TASK REQUIREMENTS: With both ends included, transcribe exactly the records below from their first line to the line that contains "Thuật toán ACO++ của".

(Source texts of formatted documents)
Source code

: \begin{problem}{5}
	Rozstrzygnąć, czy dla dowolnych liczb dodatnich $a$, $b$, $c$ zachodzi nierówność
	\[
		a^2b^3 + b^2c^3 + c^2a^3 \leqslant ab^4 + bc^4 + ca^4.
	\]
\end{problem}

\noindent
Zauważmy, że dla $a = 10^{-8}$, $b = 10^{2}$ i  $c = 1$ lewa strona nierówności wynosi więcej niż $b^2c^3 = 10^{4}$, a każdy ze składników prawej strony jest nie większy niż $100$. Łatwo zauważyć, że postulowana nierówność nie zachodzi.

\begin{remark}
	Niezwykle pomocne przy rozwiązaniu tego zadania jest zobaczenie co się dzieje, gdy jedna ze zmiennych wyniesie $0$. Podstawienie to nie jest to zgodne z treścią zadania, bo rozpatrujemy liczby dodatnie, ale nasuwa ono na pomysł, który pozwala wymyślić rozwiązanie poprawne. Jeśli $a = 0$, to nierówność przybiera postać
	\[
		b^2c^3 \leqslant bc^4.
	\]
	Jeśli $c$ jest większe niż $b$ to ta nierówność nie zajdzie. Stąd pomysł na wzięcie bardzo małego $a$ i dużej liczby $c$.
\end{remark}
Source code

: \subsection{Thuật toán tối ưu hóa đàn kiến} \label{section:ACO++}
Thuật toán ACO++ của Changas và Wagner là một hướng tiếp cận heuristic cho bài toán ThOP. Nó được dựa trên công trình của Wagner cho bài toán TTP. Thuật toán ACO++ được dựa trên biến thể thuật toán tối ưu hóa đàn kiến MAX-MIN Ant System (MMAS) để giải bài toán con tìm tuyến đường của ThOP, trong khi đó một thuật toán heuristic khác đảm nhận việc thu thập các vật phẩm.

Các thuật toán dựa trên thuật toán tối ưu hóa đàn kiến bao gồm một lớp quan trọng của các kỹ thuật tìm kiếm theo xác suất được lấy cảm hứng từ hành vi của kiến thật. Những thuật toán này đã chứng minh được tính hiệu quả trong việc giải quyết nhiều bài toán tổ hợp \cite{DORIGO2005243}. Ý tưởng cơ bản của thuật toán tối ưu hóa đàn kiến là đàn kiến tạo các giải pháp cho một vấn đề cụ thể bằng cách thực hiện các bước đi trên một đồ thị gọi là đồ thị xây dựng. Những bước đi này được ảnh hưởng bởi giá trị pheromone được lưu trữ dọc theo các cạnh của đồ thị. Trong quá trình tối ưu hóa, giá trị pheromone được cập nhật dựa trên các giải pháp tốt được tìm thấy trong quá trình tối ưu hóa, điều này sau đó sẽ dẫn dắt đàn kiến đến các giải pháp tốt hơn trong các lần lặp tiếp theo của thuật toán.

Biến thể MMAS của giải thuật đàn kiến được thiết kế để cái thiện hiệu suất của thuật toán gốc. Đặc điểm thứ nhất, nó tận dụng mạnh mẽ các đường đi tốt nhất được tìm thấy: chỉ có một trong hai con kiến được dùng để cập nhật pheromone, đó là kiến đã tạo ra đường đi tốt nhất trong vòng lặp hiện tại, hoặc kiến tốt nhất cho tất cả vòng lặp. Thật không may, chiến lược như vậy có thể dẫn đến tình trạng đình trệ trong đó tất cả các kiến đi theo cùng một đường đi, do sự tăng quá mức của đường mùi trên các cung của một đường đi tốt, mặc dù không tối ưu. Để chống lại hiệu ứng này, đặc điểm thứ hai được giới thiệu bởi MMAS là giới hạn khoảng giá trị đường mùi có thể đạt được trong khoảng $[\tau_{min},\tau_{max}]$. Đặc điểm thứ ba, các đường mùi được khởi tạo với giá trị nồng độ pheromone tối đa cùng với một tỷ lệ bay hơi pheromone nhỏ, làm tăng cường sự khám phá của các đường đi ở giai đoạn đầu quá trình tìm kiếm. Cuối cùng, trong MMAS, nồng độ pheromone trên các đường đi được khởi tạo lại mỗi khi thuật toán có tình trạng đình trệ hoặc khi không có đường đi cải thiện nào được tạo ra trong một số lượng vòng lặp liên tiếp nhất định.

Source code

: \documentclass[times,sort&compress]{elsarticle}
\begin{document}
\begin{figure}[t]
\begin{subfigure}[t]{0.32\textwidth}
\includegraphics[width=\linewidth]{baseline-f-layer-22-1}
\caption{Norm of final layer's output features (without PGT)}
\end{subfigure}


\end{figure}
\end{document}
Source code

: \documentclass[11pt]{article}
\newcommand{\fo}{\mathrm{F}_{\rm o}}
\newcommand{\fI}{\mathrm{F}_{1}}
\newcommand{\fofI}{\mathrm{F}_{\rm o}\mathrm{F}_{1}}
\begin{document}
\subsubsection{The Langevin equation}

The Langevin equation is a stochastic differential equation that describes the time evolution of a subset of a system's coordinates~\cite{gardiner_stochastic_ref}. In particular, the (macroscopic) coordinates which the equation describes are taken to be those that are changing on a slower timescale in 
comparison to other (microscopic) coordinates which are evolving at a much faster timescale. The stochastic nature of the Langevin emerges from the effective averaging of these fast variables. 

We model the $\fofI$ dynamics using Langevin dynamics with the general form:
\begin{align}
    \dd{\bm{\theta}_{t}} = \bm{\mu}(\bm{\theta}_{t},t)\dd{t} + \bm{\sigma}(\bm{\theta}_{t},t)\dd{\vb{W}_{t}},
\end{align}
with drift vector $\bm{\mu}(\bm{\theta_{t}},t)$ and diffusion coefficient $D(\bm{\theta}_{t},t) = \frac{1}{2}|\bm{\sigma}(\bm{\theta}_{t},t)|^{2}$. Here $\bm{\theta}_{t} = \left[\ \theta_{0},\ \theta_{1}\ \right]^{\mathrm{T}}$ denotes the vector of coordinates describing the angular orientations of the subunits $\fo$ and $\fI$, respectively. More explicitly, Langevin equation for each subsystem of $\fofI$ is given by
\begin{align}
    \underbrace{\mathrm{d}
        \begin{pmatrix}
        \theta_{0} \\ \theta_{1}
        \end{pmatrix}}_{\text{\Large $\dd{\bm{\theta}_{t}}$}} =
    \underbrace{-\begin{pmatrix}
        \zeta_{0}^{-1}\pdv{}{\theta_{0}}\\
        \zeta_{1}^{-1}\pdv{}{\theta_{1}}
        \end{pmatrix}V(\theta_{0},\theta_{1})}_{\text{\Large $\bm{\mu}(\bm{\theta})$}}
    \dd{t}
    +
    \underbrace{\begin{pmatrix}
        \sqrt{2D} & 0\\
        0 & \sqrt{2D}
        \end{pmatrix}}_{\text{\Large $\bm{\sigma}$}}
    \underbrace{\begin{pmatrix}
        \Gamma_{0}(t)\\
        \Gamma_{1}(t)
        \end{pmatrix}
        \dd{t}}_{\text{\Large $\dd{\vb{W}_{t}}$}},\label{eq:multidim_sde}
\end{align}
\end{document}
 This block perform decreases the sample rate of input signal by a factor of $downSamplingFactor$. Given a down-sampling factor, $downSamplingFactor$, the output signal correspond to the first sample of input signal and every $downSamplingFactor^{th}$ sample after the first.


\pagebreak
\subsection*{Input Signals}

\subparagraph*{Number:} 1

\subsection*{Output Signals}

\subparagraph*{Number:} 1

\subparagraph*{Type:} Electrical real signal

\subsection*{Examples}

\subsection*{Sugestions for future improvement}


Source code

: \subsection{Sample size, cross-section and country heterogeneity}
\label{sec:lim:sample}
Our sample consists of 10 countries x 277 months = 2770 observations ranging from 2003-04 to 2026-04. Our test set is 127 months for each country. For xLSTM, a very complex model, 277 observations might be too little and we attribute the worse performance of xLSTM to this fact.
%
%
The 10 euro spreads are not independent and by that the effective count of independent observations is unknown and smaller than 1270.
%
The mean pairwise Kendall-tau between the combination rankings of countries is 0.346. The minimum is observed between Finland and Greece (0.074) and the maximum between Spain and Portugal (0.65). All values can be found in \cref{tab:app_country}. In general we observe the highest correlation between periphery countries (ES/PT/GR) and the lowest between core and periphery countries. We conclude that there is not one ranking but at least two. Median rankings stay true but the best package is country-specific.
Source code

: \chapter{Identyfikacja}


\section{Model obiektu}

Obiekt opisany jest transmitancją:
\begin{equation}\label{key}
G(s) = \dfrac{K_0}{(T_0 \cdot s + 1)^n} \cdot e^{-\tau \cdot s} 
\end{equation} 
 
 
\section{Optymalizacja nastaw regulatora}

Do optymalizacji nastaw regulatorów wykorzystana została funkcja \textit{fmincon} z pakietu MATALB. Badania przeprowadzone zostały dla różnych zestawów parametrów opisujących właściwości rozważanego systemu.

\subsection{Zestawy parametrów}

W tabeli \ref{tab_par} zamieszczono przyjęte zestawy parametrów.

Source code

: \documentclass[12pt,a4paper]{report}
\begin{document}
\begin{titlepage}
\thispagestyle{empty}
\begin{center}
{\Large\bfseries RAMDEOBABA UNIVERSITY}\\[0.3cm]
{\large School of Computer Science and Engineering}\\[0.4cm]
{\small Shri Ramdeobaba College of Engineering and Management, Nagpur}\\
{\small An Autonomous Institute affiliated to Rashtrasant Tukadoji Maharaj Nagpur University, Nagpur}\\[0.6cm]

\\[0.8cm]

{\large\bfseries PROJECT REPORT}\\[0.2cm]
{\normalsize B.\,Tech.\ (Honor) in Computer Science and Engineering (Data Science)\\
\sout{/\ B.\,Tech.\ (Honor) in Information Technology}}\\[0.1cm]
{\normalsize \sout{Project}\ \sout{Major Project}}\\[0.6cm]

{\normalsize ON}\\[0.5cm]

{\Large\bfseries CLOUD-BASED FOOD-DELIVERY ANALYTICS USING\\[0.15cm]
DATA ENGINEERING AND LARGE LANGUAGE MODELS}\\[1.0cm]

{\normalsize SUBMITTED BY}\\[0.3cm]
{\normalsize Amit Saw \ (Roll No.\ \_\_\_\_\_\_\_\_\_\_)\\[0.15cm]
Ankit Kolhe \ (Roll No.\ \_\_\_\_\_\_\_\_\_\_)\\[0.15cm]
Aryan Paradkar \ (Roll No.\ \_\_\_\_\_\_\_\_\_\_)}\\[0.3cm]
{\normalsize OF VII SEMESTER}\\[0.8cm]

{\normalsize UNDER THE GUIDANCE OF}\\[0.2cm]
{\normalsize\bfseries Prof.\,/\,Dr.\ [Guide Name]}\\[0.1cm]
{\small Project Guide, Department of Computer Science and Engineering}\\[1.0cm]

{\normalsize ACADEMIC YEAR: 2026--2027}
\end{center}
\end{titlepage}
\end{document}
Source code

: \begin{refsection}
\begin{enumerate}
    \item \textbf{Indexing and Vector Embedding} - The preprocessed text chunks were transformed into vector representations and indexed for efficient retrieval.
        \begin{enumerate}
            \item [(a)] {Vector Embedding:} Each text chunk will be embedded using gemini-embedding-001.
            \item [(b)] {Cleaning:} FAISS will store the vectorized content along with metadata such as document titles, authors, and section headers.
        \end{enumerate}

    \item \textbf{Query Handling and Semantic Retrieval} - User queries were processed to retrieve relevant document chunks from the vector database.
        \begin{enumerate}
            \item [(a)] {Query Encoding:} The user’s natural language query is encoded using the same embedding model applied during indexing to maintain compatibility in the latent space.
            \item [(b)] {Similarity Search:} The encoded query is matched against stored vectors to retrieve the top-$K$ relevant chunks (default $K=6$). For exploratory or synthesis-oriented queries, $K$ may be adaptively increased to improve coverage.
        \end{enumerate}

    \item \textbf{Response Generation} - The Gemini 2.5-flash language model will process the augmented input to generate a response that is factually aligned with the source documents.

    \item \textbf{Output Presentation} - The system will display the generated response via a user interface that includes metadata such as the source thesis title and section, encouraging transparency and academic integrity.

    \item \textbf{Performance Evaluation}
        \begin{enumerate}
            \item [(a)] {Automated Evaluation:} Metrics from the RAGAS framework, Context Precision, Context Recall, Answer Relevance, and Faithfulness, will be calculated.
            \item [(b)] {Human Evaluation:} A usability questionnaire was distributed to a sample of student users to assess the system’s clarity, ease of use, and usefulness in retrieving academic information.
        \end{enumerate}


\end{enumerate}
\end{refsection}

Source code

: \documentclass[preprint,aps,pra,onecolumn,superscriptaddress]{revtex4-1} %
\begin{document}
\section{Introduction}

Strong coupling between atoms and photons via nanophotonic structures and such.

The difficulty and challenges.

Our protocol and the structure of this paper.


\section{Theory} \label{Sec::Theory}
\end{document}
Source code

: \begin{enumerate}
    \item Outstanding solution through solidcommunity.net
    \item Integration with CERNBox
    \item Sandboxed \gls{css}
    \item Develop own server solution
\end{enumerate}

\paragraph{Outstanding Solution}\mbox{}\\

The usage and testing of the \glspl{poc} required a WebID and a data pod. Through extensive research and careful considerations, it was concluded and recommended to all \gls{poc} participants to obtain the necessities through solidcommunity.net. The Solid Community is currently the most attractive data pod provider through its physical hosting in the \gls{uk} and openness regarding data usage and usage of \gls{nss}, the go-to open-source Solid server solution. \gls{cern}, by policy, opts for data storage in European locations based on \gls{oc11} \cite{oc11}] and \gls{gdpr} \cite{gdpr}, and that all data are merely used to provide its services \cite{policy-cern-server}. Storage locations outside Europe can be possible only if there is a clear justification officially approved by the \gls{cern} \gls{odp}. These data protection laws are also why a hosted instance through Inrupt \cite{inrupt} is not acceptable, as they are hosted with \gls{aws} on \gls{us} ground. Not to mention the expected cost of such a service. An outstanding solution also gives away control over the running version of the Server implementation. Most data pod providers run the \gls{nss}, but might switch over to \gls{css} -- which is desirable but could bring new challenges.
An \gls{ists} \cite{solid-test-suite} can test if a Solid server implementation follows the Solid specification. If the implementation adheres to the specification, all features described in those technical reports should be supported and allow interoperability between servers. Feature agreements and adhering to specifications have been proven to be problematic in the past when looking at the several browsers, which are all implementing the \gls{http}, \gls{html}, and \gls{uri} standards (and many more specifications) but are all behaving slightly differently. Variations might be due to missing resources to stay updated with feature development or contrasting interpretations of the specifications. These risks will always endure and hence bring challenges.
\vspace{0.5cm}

RESPONSE TO THIS TASK:
Source code

: \begin{problem}{5}
	Rozstrzygnąć, czy dla dowolnych liczb dodatnich $a$, $b$, $c$ zachodzi nierówność
	\[
		a^2b^3 + b^2c^3 + c^2a^3 \leqslant ab^4 + bc^4 + ca^4.
	\]
\end{problem}

\noindent
Zauważmy, że dla $a = 10^{-8}$, $b = 10^{2}$ i  $c = 1$ lewa strona nierówności wynosi więcej niż $b^2c^3 = 10^{4}$, a każdy ze składników prawej strony jest nie większy niż $100$. Łatwo zauważyć, że postulowana nierówność nie zachodzi.

\begin{remark}
	Niezwykle pomocne przy rozwiązaniu tego zadania jest zobaczenie co się dzieje, gdy jedna ze zmiennych wyniesie $0$. Podstawienie to nie jest to zgodne z treścią zadania, bo rozpatrujemy liczby dodatnie, ale nasuwa ono na pomysł, który pozwala wymyślić rozwiązanie poprawne. Jeśli $a = 0$, to nierówność przybiera postać
	\[
		b^2c^3 \leqslant bc^4.
	\]
	Jeśli $c$ jest większe niż $b$ to ta nierówność nie zajdzie. Stąd pomysł na wzięcie bardzo małego $a$ i dużej liczby $c$.
\end{remark}
Source code

: \subsection{Thuật toán tối ưu hóa đàn kiến} \label{section:ACO++}
Thuật toán ACO++ của Changas và Wagner là một hướng tiếp cận heuristic cho bài toán ThOP. Nó được dựa trên công trình của Wagner cho bài toán TTP. Thuật toán ACO++ được dựa trên biến thể thuật toán tối ưu hóa đàn kiến MAX-MIN Ant System (MMAS) để giải bài toán con tìm tuyến đường của ThOP, trong khi đó một thuật toán heuristic khác đảm nhận việc thu thập các vật phẩm.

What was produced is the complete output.